Work instruction. From the line containing "# Let's review this week's homework" down to the final entry below, restate each line word for word.

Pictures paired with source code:
━━━

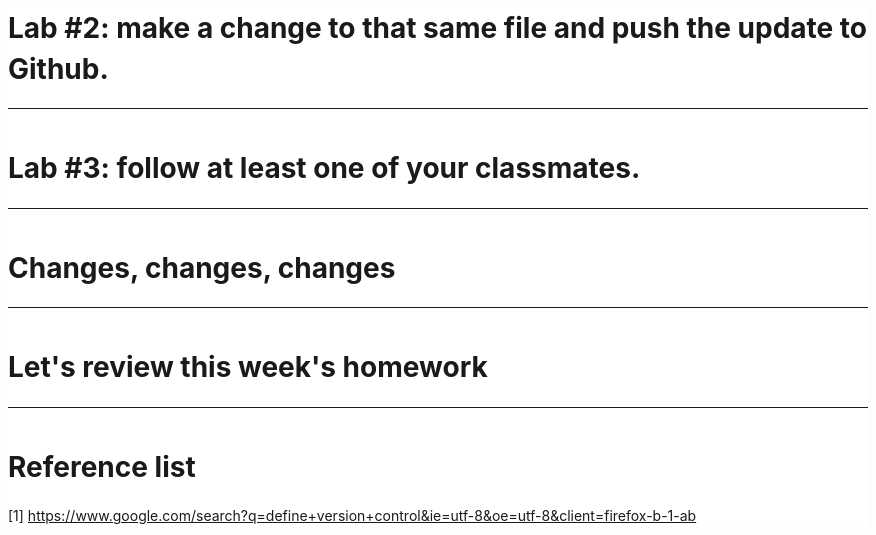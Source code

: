 # Lab #2: make a change to that same file and push the update to Github.

-----------------------------------------------------------------------------

# Lab #3: follow at least one of your classmates.

-----------------------------------------------------------------------------

# Changes, changes, changes

-----------------------------------------------------------------------------

# Let's review this week's homework

-----------------------------------------------------------------------------

# Reference list

[1] https://www.google.com/search?q=define+version+control&ie=utf-8&oe=utf-8&client=firefox-b-1-ab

━━━

Solution to the problem.
# Let's review this week's homework

-----------------------------------------------------------------------------

# Reference list

[1] https://www.google.com/search?q=define+version+control&ie=utf-8&oe=utf-8&client=firefox-b-1-ab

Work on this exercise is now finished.